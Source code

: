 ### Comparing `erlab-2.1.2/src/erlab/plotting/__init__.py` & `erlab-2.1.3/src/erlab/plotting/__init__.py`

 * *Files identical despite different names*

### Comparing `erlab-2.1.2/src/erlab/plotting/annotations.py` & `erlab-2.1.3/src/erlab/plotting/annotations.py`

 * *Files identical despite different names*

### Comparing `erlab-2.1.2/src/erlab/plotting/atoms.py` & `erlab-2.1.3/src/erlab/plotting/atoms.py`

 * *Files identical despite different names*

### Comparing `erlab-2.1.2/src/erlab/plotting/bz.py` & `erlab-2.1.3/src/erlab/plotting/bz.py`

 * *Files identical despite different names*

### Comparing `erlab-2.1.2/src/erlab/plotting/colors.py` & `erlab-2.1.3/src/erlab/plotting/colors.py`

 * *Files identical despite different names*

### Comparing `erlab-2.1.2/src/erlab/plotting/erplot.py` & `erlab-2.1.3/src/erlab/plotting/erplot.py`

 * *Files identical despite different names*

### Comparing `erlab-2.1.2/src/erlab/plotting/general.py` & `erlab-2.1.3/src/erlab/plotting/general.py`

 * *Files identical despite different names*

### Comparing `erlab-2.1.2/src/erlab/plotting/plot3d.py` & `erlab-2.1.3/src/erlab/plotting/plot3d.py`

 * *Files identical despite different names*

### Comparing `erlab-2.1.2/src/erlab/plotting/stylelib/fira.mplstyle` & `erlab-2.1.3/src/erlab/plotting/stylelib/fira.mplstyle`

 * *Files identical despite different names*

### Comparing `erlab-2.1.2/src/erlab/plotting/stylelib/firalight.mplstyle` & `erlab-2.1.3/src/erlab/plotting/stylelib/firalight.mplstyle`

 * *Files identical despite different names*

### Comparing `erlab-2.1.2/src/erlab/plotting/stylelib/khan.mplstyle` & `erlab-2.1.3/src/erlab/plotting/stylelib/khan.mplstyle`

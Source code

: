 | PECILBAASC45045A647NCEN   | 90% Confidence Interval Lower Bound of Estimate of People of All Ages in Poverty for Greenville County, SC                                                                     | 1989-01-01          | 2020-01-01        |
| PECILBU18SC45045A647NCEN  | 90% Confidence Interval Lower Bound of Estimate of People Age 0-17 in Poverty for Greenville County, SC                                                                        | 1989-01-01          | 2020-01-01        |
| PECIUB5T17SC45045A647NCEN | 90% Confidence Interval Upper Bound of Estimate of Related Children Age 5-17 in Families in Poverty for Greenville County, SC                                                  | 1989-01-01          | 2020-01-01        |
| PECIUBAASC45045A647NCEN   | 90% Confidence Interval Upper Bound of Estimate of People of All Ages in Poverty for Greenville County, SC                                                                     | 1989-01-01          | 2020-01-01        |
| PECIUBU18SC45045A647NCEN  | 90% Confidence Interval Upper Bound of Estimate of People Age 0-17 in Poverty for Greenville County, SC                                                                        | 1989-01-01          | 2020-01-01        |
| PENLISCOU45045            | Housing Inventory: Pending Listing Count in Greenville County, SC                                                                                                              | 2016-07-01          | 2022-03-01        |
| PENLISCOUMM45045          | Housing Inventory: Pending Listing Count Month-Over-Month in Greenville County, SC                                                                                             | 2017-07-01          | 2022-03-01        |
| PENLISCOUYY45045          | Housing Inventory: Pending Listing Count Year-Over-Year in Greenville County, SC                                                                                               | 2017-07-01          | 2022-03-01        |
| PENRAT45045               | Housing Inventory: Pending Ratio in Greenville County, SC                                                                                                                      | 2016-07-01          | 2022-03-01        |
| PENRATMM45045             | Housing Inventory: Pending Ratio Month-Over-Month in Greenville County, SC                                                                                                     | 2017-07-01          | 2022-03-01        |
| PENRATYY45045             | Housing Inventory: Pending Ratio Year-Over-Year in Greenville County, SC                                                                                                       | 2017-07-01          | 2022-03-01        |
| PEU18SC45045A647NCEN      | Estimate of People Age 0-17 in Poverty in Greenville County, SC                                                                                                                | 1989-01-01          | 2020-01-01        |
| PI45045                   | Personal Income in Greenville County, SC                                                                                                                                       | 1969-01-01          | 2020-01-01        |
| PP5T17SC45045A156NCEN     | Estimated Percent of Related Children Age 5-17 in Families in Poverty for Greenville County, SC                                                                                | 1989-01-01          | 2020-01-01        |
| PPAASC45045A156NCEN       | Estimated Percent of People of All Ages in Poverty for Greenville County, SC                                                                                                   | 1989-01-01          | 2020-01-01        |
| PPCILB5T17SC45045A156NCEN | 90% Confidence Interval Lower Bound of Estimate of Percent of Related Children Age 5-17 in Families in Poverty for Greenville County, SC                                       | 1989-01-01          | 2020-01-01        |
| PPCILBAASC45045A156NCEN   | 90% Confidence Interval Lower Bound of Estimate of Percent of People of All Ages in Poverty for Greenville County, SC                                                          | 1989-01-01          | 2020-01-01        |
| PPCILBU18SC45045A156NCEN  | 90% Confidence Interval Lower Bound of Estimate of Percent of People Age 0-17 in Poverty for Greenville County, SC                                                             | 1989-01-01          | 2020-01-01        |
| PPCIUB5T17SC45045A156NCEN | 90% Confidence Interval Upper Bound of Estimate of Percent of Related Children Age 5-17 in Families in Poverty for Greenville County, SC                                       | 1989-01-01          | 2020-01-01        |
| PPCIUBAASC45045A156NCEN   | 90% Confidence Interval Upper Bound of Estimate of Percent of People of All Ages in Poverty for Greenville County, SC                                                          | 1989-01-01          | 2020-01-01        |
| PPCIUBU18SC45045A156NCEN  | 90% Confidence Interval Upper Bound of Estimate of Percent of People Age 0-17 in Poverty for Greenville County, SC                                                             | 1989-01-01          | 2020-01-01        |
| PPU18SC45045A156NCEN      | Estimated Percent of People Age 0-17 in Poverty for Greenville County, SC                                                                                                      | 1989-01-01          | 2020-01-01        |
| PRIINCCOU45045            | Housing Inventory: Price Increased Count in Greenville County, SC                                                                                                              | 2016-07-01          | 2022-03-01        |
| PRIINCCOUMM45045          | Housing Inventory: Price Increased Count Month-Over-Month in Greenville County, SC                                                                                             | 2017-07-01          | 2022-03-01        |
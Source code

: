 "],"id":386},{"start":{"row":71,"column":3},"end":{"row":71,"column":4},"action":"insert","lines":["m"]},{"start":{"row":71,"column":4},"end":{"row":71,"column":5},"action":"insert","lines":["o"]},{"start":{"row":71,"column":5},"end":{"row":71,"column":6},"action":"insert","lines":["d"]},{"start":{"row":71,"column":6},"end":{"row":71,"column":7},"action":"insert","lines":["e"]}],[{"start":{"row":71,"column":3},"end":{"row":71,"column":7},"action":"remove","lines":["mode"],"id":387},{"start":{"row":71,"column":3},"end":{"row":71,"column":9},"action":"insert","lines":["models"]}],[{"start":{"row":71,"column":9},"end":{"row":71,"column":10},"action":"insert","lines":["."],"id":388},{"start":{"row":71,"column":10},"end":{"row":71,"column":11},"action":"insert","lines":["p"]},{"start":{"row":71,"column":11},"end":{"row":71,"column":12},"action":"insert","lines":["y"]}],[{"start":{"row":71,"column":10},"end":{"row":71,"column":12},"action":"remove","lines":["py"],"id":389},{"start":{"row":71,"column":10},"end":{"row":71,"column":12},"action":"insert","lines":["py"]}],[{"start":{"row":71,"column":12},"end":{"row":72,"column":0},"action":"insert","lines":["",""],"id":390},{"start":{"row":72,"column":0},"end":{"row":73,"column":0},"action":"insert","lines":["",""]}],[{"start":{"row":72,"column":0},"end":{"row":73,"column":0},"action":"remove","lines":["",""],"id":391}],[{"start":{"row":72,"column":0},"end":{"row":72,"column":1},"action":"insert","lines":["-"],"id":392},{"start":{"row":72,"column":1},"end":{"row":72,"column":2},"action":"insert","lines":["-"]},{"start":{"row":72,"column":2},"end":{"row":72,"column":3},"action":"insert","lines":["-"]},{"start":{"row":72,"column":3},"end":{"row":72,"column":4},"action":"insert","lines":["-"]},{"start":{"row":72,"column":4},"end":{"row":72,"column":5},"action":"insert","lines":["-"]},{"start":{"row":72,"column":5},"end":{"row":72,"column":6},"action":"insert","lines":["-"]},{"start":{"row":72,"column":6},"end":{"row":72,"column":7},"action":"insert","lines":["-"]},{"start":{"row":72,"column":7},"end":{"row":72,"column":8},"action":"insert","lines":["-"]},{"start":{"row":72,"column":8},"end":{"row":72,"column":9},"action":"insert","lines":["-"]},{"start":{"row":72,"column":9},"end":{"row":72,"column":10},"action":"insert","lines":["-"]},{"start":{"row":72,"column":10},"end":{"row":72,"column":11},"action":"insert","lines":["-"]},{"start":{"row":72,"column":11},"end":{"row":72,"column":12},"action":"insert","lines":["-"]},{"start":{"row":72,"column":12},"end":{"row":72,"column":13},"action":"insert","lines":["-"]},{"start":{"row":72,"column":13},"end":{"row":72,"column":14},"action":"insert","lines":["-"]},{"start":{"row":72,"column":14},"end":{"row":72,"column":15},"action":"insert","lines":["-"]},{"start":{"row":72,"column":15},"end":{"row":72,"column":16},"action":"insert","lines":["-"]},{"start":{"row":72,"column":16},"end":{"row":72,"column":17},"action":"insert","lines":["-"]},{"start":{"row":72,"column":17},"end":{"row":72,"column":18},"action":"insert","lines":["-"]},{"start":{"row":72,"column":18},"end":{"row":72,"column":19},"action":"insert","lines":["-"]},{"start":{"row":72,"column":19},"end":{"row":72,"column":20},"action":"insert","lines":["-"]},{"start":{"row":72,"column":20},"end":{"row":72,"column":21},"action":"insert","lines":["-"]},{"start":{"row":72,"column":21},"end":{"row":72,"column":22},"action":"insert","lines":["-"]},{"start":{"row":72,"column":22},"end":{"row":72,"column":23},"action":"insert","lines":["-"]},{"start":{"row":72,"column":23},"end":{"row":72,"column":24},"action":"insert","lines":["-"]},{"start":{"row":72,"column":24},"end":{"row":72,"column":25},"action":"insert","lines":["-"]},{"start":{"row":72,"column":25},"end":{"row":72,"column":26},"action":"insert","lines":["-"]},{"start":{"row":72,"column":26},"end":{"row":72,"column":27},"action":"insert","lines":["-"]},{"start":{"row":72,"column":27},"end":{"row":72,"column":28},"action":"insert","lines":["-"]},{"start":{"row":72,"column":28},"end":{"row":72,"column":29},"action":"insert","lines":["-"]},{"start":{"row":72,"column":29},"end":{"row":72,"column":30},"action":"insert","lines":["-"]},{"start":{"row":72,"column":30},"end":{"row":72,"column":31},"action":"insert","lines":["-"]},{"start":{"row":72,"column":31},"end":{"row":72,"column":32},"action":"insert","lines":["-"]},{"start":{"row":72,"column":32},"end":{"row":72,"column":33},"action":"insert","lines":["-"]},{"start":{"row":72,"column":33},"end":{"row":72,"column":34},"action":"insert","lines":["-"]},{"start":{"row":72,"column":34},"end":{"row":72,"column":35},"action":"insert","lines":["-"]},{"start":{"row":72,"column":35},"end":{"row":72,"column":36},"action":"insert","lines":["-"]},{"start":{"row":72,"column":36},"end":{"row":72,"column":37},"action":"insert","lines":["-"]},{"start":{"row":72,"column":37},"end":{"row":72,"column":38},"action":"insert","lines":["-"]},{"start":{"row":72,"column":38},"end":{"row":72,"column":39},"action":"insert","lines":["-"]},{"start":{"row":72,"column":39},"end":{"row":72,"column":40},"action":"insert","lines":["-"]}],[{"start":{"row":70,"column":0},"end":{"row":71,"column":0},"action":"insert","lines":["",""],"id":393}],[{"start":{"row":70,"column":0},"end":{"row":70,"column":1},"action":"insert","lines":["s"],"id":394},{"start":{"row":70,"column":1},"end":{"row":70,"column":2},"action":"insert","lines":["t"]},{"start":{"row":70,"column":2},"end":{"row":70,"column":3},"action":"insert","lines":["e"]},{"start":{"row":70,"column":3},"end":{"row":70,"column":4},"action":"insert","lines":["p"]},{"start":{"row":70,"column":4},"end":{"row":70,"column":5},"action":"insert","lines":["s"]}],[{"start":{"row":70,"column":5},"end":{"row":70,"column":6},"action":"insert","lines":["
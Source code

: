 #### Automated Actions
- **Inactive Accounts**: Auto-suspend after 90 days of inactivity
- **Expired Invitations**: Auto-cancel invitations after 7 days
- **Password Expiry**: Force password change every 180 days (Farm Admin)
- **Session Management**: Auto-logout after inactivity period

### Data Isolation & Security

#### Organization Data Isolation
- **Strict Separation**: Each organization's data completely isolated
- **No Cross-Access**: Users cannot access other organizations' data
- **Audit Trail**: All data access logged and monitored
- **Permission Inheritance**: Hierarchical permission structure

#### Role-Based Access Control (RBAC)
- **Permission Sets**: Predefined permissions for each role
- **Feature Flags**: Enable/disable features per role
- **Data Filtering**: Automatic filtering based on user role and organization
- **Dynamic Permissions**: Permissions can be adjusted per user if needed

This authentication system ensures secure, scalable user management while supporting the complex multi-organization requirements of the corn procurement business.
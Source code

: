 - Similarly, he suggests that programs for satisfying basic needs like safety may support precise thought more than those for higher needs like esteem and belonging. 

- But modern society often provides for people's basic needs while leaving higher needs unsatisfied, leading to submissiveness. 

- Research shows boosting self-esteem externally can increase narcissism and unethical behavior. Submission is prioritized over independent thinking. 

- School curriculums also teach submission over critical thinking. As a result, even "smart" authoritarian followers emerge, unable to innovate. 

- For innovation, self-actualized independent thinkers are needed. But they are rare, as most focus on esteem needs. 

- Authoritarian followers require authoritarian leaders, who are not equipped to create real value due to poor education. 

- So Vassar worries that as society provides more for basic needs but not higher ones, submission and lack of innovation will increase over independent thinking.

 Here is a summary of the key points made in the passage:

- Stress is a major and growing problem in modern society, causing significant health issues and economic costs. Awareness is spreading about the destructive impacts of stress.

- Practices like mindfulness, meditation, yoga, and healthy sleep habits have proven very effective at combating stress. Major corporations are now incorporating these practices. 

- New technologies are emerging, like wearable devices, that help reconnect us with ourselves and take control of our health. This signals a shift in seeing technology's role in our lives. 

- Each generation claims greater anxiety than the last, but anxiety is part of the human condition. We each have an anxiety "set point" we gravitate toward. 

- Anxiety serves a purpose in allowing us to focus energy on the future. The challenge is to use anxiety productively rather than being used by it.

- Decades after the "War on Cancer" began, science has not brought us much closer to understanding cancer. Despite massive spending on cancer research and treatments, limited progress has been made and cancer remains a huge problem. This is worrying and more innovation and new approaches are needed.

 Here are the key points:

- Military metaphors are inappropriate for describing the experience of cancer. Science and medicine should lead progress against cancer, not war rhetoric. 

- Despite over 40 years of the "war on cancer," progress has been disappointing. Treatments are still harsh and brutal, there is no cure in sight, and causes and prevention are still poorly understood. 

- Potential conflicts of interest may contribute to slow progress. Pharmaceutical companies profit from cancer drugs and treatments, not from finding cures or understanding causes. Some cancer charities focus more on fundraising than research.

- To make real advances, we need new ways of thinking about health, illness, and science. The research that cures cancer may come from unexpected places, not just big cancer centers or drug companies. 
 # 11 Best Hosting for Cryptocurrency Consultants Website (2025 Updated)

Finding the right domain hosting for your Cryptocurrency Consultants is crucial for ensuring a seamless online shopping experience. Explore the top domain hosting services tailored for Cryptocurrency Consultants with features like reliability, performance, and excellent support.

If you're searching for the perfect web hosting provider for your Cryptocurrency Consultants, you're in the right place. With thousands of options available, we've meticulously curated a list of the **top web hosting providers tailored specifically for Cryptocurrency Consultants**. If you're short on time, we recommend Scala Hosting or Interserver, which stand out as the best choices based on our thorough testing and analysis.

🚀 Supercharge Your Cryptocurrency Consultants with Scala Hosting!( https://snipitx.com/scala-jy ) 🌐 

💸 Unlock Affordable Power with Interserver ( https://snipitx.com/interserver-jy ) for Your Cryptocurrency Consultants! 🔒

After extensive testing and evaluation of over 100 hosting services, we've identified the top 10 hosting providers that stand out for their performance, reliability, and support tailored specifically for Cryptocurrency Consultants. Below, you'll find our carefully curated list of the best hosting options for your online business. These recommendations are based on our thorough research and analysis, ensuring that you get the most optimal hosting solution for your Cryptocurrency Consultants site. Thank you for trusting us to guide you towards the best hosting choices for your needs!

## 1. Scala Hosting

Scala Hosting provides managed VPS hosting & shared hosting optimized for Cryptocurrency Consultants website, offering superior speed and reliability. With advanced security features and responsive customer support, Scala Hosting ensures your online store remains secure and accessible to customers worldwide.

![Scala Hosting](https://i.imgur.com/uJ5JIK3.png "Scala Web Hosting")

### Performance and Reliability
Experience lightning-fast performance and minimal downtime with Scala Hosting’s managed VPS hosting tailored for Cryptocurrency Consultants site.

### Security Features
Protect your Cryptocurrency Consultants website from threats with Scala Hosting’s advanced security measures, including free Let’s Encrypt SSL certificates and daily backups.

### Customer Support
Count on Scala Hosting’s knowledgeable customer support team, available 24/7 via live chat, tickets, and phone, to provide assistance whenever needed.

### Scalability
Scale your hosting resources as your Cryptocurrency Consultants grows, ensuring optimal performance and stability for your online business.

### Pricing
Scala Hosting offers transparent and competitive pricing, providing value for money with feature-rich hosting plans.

---+---

## Problem description
Filter the entries above down to the lines containing the word "days".

## Solution to this exercise
- **Inactive Accounts**: Auto-suspend after 90 days of inactivity
- **Expired Invitations**: Auto-cancel invitations after 7 days
- **Password Expiry**: Force password change every 180 days (Farm Admin)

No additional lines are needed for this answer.